Shruti Gohil, associate medical director for epidemiology and infection prevention at the University of California, Irvine, told Politifact that “There is absolutely no biological mechanism for any COVID-19 vaccine side effects or vaccine components to shed to others.”
As a symptom of blood deterioration, the video cites blood discoloration. The claim that vaccination can change blood color isn’t new and several articles explained that it is inaccurate. Blood color can vary depending on many factors, like diet or oxygen level. However, there is no scientific data reporting changes in blood color following COVID-19 vaccination.
Lewis also claimed that the immune system of vaccinated people is weakened, which results in a heavy presence of the fungus Candida in the sample. Again, claims that COVID-19 weakens the immune system have been persistent and recurrent.
Yet, there is no data supporting them, as our previous reviews on the topic can attest.
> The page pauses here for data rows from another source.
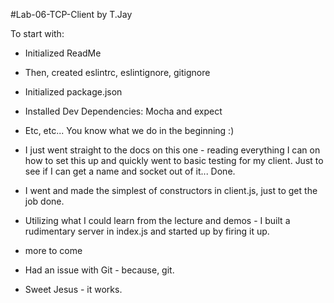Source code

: #Lab-06-TCP-Client by T.Jay

To start with:

* Initialized ReadMe
* Then, created eslintrc, eslintignore, gitignore
* Initialized package.json
* Installed Dev Dependencies: Mocha and expect
* Etc, etc... You know what we do in the beginning :)

* I just went straight to the docs on this one - reading everything I can on how to set this up and quickly went to basic testing for my client. Just to see if I can get a name and socket out of it... Done.

* I went and made the simplest of constructors in client.js, just to get the job done.

* Utilizing what I could learn from the lecture and demos - I built a rudimentary server in index.js and started up by firing it up.

* more to come

* Had an issue with Git - because, git.

* Sweet Jesus - it works.
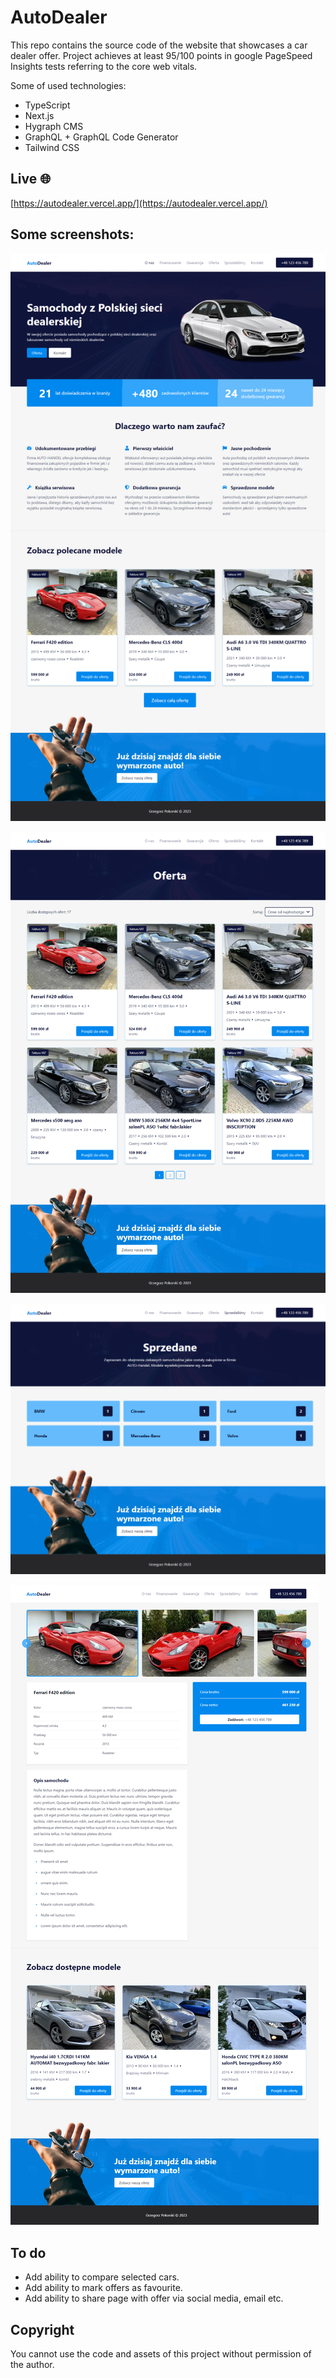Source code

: # AutoDealer

This repo contains the source code of the website that showcases a car dealer offer. Project achieves at least 95/100 points in google PageSpeed Insights tests referring to the core web vitals.

Some of used technologies:

- TypeScript
- Next.js
- Hygraph CMS
- GraphQL + GraphQL Code Generator
- Tailwind CSS

## Live 🌐

[https://autodealer.vercel.app/](https://autodealer.vercel.app/)

## Some screenshots:

![](/screenshots/home.png?raw=true)

![](/screenshots/offer.png?raw=true)

![](/screenshots/archive.png?raw=true)

![](/screenshots/single.png?raw=true)

## To do

- Add ability to compare selected cars.
- Add ability to mark offers as favourite.
- Add ability to share page with offer via social media, email etc.

## Copyright

You cannot use the code and assets of this project without permission of the author.
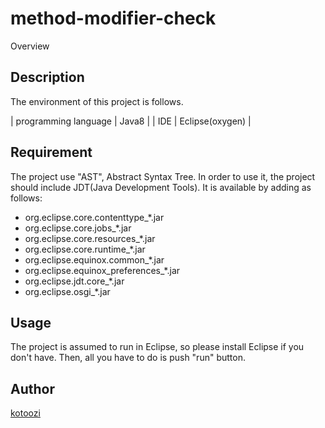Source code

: method-modifier-check
====

Overview

## Description
The environment of this project is follows.

| programming language | Java8 |
| IDE | Eclipse(oxygen) |

## Requirement
The project use "AST", Abstract Syntax Tree. In order to use it, the project should include JDT(Java Development Tools).
It is available by adding as follows:

- org.eclipse.core.contenttype_*.jar
- org.eclipse.core.jobs_*.jar
- org.eclipse.core.resources_*.jar
- org.eclipse.core.runtime_*.jar
- org.eclipse.equinox.common_*.jar
- org.eclipse.equinox_preferences_*.jar
- org.eclipse.jdt.core_*.jar
- org.eclipse.osgi_*.jar

## Usage
The project is assumed to run in Eclipse, so please install Eclipse if you don't have.
Then, all you have to do is push "run" button.

## Author

[kotoozi](https://github.com/kotoozi)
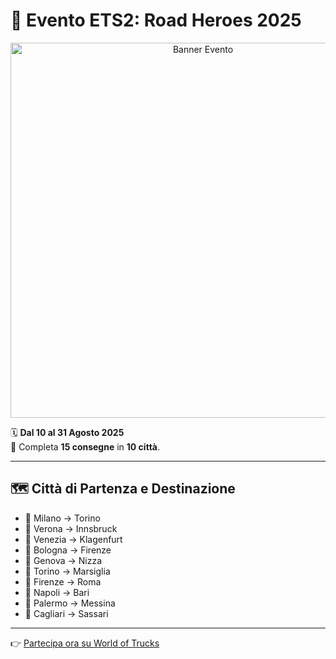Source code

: # 🚚 Evento ETS2: Road Heroes 2025

<p align="center">
  <img src="https://i.imgur.com/vZbx0aq.png" alt="Banner Evento" width="600"/>
</p>

🗓️ **Dal 10 al 31 Agosto 2025**  
🎯 Completa **15 consegne** in **10 città**.

---

## 🗺️ Città di Partenza e Destinazione

- 📍 Milano → Torino  
- 📍 Verona → Innsbruck  
- 📍 Venezia → Klagenfurt  
- 📍 Bologna → Firenze  
- 📍 Genova → Nizza  
- 📍 Torino → Marsiglia  
- 📍 Firenze → Roma  
- 📍 Napoli → Bari  
- 📍 Palermo → Messina  
- 📍 Cagliari → Sassari

---

👉 [Partecipa ora su World of Trucks](https://www.worldoftrucks.com/en/events)
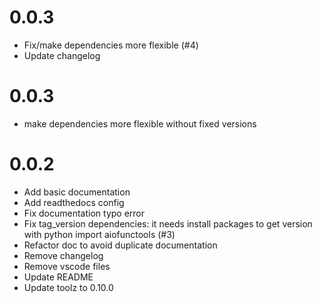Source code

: # 0.0.3

- Fix/make dependencies more flexible (#4)
- Update changelog

# 0.0.3

- make dependencies more flexible without fixed versions

# 0.0.2

- Add basic documentation
- Add readthedocs config
- Fix documentation typo error
- Fix tag_version dependencies: it needs install packages to get version with python import aiofunctools (#3)
- Refactor doc to avoid duplicate documentation
- Remove changelog
- Remove vscode files
- Update README
- Update toolz to 0.10.0
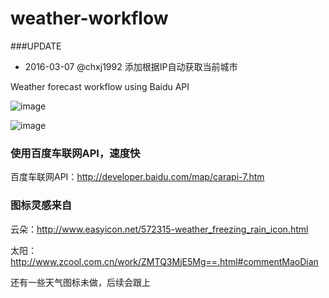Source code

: weather-workflow
================

###UPDATE

- 2016-03-07
@chxj1992  添加根据IP自动获取当前城市

Weather forecast workflow using Baidu API

![image](https://github.com/wensonsmith/weather-workflow/raw/master/baidu_weather.png)  

![image](https://github.com/wensonsmith/weather-workflow/raw/master/baidu_weather-2.png)

### 使用百度车联网API，速度快

百度车联网API：http://developer.baidu.com/map/carapi-7.htm


### 图标灵感来自

云朵：http://www.easyicon.net/572315-weather_freezing_rain_icon.html

太阳：http://www.zcool.com.cn/work/ZMTQ3MjE5Mg==.html#commentMaoDian

还有一些天气图标未做，后续会跟上


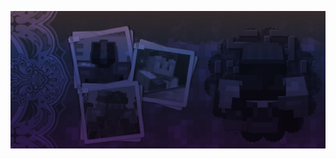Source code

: ![image alt](https://github.com/TheBenCouncil/TheBenCouncil/blob/main/image_2025-09-14_131341206.png?raw=true)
A search on PubMed for scientific articles describing COVID-19 vaccine-associated candidiasis returned no relevant results#. PubMed is a repository of published scientific studies hosted by the U.S. National Institutes of Health.
In fact, studies suggest that COVID-19 increases the risk of fungal infections, including Candida. For example, a study found a higher incidence of Candida infections among critically ill COVID-19 patients compared to non-COVID-19 patients[1] and another suggested that COVID-19 could alter the immune system, thus raising the susceptibility to Candida[2]. Therefore, available evidence suggests that, by reducing the risk of severe disease, COVID-19 vaccines might also reduce the risk of developing COVID-19-associated candidiasis.
NOTES:
# Pubmed search query: COVID-19[Title/Abstract] AND vaccine*[Title/Abstract] AND (candida[Title/Abstract] OR candidiasis[Title/Abstract])
REFERENCES:
- 1 – Tsai et al. (2022) COVID-19-associated candidiasis and the emerging concern of Candida auris infections. Journal of Microbiology, Immunology and Infection.
- 2 – Moser et al. (2021) COVID-19 Impairs Immune Response to Candida albicans. Frontiers in immunology.